:: Task objective ::
In the data below, find the line containing "PUT method are not cacheable.", then set down that line and every later line up to and including the line containing "Performs resource-specific processing", exactly.

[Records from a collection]
Content starts

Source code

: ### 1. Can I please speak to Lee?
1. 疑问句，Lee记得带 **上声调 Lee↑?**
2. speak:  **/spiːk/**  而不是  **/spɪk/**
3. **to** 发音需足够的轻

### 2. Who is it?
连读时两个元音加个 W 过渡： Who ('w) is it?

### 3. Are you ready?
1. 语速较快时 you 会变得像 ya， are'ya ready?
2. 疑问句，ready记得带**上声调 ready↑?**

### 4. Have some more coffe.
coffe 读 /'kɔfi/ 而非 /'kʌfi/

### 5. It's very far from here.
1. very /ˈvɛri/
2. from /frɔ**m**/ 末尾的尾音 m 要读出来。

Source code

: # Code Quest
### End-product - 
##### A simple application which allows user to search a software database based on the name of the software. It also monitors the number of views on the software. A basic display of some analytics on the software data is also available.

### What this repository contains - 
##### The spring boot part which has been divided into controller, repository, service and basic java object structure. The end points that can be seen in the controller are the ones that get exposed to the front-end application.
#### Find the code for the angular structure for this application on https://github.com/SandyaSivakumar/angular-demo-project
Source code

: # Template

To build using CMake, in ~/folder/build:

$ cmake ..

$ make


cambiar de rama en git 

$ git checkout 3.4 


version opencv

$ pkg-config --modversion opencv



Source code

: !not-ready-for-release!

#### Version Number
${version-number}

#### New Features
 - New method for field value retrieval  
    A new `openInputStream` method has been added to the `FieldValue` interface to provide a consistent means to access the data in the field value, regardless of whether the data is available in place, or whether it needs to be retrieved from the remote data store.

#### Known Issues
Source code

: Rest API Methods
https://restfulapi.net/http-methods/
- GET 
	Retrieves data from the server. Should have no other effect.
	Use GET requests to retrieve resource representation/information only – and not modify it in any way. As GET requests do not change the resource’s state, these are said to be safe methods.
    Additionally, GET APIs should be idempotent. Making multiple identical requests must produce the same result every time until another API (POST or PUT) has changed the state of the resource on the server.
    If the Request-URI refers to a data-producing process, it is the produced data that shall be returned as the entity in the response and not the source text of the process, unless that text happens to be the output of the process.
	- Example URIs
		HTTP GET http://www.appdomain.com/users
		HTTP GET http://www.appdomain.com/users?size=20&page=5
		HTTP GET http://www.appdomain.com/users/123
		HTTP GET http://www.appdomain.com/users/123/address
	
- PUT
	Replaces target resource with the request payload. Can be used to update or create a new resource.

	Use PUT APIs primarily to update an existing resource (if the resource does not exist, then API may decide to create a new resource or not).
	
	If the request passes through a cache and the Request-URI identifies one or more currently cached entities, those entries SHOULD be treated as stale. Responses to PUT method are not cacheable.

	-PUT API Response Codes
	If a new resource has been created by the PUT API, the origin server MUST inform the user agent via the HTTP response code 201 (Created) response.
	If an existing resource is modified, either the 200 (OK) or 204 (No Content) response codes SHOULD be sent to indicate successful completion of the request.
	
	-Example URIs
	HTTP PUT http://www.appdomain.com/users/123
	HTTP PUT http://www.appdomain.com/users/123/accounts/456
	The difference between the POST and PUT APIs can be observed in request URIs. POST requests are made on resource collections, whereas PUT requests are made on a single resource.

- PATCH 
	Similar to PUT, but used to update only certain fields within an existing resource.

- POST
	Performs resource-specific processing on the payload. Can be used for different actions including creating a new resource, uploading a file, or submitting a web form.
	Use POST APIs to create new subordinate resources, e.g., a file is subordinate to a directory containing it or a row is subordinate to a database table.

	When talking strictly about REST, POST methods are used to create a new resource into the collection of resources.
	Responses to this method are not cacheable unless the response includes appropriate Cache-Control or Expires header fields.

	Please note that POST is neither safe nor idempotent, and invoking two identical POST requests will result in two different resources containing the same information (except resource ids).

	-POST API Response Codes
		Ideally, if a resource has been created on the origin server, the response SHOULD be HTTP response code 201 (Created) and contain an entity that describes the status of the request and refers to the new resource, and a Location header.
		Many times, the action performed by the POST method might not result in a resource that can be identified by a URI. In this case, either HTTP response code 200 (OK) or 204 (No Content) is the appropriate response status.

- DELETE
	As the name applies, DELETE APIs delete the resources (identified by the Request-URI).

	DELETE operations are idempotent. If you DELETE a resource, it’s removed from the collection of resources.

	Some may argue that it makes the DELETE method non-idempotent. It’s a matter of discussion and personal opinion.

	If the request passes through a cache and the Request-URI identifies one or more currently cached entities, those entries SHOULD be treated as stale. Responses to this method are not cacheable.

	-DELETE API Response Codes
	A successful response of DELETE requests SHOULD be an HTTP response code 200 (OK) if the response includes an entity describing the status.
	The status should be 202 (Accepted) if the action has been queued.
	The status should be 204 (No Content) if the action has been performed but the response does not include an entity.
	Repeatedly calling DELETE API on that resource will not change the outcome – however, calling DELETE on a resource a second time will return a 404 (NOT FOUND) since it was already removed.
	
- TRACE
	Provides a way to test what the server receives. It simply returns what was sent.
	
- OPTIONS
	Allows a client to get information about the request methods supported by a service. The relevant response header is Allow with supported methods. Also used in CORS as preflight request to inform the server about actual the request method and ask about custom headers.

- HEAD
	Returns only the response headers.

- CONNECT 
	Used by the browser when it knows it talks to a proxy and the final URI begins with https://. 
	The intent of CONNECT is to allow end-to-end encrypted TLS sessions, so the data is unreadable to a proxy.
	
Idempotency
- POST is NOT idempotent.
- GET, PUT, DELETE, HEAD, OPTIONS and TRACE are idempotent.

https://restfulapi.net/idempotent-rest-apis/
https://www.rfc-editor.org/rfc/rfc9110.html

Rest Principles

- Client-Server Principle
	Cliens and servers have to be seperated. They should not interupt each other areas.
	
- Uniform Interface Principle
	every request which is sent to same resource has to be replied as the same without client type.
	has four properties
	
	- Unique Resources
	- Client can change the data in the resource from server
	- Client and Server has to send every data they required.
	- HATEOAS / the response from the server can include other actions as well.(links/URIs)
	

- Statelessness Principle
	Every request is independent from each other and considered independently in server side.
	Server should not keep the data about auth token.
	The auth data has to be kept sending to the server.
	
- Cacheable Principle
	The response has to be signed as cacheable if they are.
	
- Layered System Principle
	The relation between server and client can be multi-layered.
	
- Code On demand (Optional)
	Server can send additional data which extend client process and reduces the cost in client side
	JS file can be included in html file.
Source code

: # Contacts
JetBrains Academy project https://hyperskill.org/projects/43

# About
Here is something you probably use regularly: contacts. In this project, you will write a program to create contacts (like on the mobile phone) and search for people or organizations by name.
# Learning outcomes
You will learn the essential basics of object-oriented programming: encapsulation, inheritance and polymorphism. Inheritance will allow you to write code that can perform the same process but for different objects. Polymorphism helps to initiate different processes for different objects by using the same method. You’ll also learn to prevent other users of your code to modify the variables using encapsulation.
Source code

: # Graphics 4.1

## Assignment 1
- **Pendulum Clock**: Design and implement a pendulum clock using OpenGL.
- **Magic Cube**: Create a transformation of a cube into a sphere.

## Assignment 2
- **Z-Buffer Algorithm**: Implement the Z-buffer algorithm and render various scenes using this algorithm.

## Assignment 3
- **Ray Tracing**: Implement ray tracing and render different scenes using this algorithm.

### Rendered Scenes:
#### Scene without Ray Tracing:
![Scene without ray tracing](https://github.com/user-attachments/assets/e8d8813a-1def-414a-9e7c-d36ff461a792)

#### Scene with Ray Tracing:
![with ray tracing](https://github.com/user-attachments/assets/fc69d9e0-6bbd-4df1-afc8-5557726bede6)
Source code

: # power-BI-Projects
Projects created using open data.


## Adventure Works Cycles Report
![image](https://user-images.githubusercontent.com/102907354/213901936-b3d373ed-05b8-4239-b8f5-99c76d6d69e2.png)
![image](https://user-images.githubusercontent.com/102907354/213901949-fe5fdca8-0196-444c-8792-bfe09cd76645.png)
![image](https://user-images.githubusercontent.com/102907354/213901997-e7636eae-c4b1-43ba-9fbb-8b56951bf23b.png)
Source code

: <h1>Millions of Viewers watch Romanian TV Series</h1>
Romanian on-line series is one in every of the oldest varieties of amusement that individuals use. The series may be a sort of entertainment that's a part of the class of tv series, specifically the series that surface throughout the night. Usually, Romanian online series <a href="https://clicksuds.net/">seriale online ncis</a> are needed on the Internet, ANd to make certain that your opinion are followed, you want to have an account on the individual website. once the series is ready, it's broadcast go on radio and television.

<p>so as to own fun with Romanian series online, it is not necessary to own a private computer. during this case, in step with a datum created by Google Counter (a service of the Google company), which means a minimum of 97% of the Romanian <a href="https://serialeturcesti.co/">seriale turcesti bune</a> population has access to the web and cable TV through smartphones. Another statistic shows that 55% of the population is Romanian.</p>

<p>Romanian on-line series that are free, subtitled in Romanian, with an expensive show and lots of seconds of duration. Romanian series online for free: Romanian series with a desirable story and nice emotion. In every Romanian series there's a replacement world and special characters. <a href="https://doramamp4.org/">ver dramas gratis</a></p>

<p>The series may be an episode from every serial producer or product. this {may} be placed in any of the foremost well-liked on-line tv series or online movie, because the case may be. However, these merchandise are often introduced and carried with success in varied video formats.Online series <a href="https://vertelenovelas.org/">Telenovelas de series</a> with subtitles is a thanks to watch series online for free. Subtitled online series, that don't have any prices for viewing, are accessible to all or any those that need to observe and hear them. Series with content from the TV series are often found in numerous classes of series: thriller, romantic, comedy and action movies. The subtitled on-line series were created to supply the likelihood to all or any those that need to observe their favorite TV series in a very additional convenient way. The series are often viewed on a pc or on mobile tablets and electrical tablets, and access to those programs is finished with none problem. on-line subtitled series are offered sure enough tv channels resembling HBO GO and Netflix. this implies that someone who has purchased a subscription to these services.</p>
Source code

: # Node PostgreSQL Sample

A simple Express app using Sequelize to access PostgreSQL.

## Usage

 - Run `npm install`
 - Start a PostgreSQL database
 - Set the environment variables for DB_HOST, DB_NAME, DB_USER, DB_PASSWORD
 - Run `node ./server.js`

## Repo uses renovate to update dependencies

Content ends

:: Solved problem ::
	If the request passes through a cache and the Request-URI identifies one or more currently cached entities, those entries SHOULD be treated as stale. Responses to PUT method are not cacheable.

	-PUT API Response Codes
	If a new resource has been created by the PUT API, the origin server MUST inform the user agent via the HTTP response code 201 (Created) response.
	If an existing resource is modified, either the 200 (OK) or 204 (No Content) response codes SHOULD be sent to indicate successful completion of the request.
	
	-Example URIs
	HTTP PUT http://www.appdomain.com/users/123
	HTTP PUT http://www.appdomain.com/users/123/accounts/456
	The difference between the POST and PUT APIs can be observed in request URIs. POST requests are made on resource collections, whereas PUT requests are made on a single resource.

- PATCH 
	Similar to PUT, but used to update only certain fields within an existing resource.

- POST
	Performs resource-specific processing on the payload. Can be used for different actions including creating a new resource, uploading a file, or submitting a web form.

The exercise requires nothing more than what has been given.